Exercise requirements: Go through the material below and copy each line where the word "durch" appears.
________________________________________
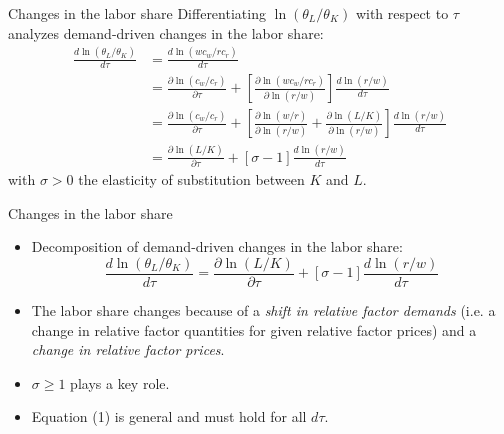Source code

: \documentclass[notes=show]{beamer}
\begin{document}
\begin{frame}{Changes in the labor share}
Differentiating $ \ln(\theta_{L} / \theta_{K}) $ with respect to $\tau$ analyzes demand-driven changes in the labor share:
\begin{align*}
    \frac{d \ln(\theta_{L} / \theta_{K})}{d \tau} & = \frac{d \ln(wc_{w} / rc_{r})}{d \tau} \nonumber \\
    & = \frac{\partial \ln(c_{w} / c_{r})}{\partial \tau} + \left[ \frac{\partial \ln(wc_{w} / rc_{r})}{\partial \ln(r / w )} \right] \frac{d \ln(r / w)}{d \tau} \nonumber \\
     & = \frac{\partial \ln(c_{w} / c_{r})}{\partial \tau} + \left[ \frac{\partial \ln(w / r)}{\partial \ln(r / w ) } + \frac{\partial \ln(L / K)}{\partial \ln(r / w ) } \right] \frac{d \ln(r / w)}{d \tau} \nonumber \\
    & = \frac{\partial \ln(L / K) }{\partial \tau} + [ \sigma - 1 ] \frac{d \ln(r / w) }{d \tau} \tag{1}
\end{align*}
with $\sigma > 0 $ the elasticity of substitution between $K$ and $L$.
\end{frame}

\begin{frame}{Changes in the labor share}
\begin{itemize}
\item Decomposition of demand-driven changes in the labor share:
\begin{equation*}
    \frac{d \ln(\theta_{L} / \theta_{K})}{d \tau} = \frac{\partial \ln(L / K) }{\partial \tau} + [ \sigma - 1 ] \frac{d \ln(r / w) }{d \tau} \tag{1}
\end{equation*}
\item The labor share changes because of a \textit{shift in relative factor demands} (i.e. a change in relative factor quantities for given relative factor prices) and a \textit{change in relative factor prices}. \medskip
\item $ \sigma  \geq 1$ plays a key role. \medskip
\item Equation (1) is general and must hold for all $ d \tau $.
\end{itemize}
\end{frame}
\end{document}
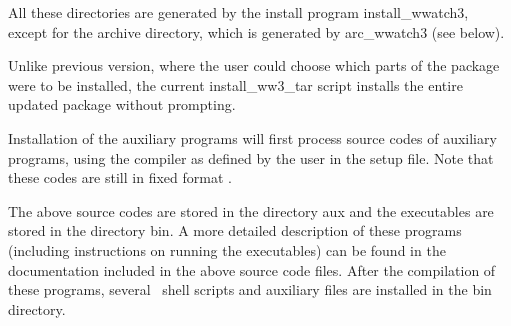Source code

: \noindent
All these directories are generated by the install program {\file
install\_wwatch3}, except for the archive directory, which is generated by
{\file arc\_wwatch3} (see below).

Unlike previous version, where the user could choose which parts of the
package were to be installed, the current {\file install\_ww3\_tar} script
installs the entire updated package without prompting. 

Installation of the auxiliary programs will first process source codes of
auxiliary programs, using the compiler as defined by the user in the setup
file. Note that these codes are still in fixed format .

\begin{flist}


\end{flist}


The above source codes are stored in the directory {\dir aux} and the
executables are stored in the directory {\dir bin}. A more detailed
description of these programs (including instructions on running the
executables) can be found in the documentation included in the above source
code files. After the compilation of these programs, several \unix\ shell
scripts and auxiliary files are installed in the {\dir bin} directory.


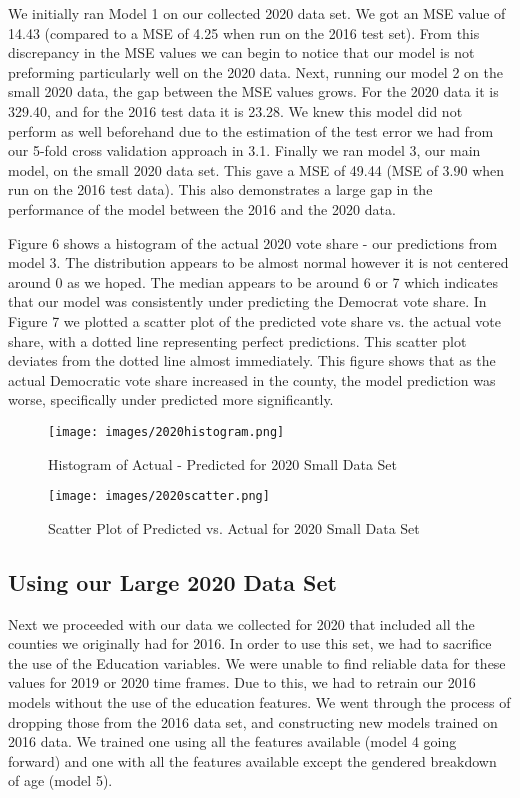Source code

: \documentclass[letterpaper, twocolumn]{article}
\begin{document}
We initially ran Model 1 on our collected 2020 data set. We got an MSE value of 14.43 (compared to a MSE of 4.25 when run on the 2016 test set). From this discrepancy in the MSE values we can begin to notice that our model is not preforming particularly well on the 2020 data. Next, running our model 2 on the small 2020 data, the gap between the MSE values grows. For the 2020 data it is 329.40, and for the 2016 test data it is 23.28. We knew this model did not perform as well beforehand due to the estimation of the test error we had from our 5-fold cross validation approach in 3.1. Finally we ran model 3, our main model, on the small 2020 data set. This gave a MSE of 49.44 (MSE of 3.90 when run on the 2016 test data). This also demonstrates a large gap in the performance of the model between the 2016 and the 2020 data. 

Figure 6 shows a histogram of the actual 2020 vote share - our predictions from model 3. The distribution appears to be almost normal however it is not centered around 0 as we hoped. The median appears to be around 6 or 7 which indicates that our model was consistently under predicting the Democrat vote share. In Figure 7 we plotted a scatter plot of the predicted vote share vs. the actual vote share, with a dotted line representing perfect predictions. This scatter plot deviates from the dotted line almost immediately. This figure shows that as the actual Democratic vote share increased in the county, the model prediction was worse, specifically under predicted more significantly. 

\begin{figure}[h]
    \centering
    \texttt{[image: images/2020histogram.png]}
    \caption{\centering  Histogram of Actual - Predicted for 2020 Small Data Set}
    \label{fig:arstmade}
\end{figure}

\begin{figure}[h]
    \centering
    \texttt{[image: images/2020scatter.png]}
    \caption{\centering Scatter Plot of Predicted vs. Actual for 2020 Small Data Set}
    \label{fig:arstmade}
\end{figure}

\subsection{Using our Large 2020 Data Set}
Next we proceeded with our data we collected for 2020 that included all the counties we originally had for 2016. In order to use this set, we had to sacrifice the use of the Education variables. We were unable to find reliable data for these values for 2019 or 2020 time frames. Due to this, we had to retrain our 2016 models without the use of the education features. We went through the process of dropping those from the 2016 data set, and constructing new models trained on 2016 data. We trained one using all the features available (model 4 going forward) and one with all the features available except the gendered breakdown of age (model 5). 
\end{document}
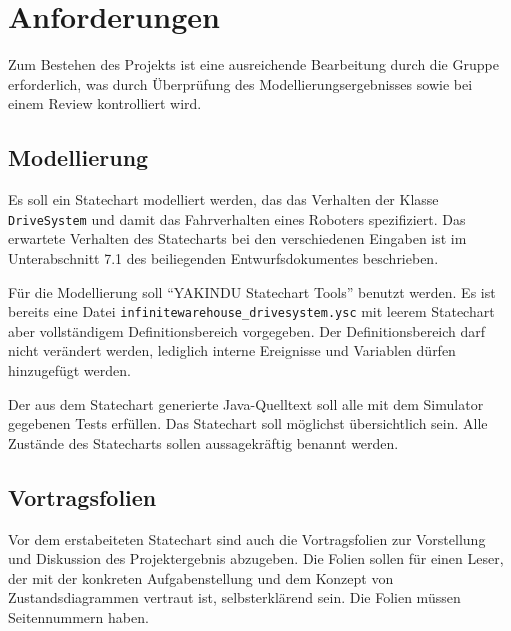 
\section{Anforderungen}
\label{sec:teile}

Zum Bestehen des Projekts ist eine ausreichende Bearbeitung durch die Gruppe erforderlich,
was durch Überprüfung des Modellierungsergebnisses sowie bei einem Review kontrolliert wird.




\subsection{Modellierung}
\label{subsec:mod}

Es soll ein Statechart modelliert werden, das das Verhalten der Klasse \texttt{DriveSystem} und damit das Fahrverhalten eines Roboters spezifiziert. 
Das erwartete Verhalten des Statecharts bei den verschiedenen Eingaben ist im Unterabschnitt 7.1 des beiliegenden Entwurfsdokumentes beschrieben.

Für die Modellierung soll \enquote{YAKINDU Statechart Tools} benutzt werden. 
Es ist bereits eine Datei \texttt{infinitewarehouse\_drivesystem.ysc} mit leerem Statechart aber vollständigem Definitionsbereich vorgegeben. 
Der Definitionsbereich darf nicht verändert werden, lediglich interne Ereignisse und Variablen dürfen hinzugefügt werden. 

Der aus dem Statechart generierte Java-Quelltext soll alle mit dem Simulator gegebenen Tests erfüllen. 
Das Statechart soll möglichst übersichtlich sein. 
Alle Zustände des Statecharts sollen aussagekräftig benannt werden.





\subsection{Vortragsfolien}

Vor dem erstabeiteten Statechart sind auch die Vortragsfolien zur Vorstellung und Diskussion des Projektergebnis abzugeben.
Die Folien sollen für einen Leser, der mit der konkreten Aufgabenstellung und dem Konzept von Zustandsdiagrammen vertraut ist, selbsterklärend sein.
Die Folien müssen Seitennummern haben.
________________________________________
Reply to the exercise:
Zum Bestehen des Projekts ist eine ausreichende Bearbeitung durch die Gruppe erforderlich,
was durch Überprüfung des Modellierungsergebnisses sowie bei einem Review kontrolliert wird.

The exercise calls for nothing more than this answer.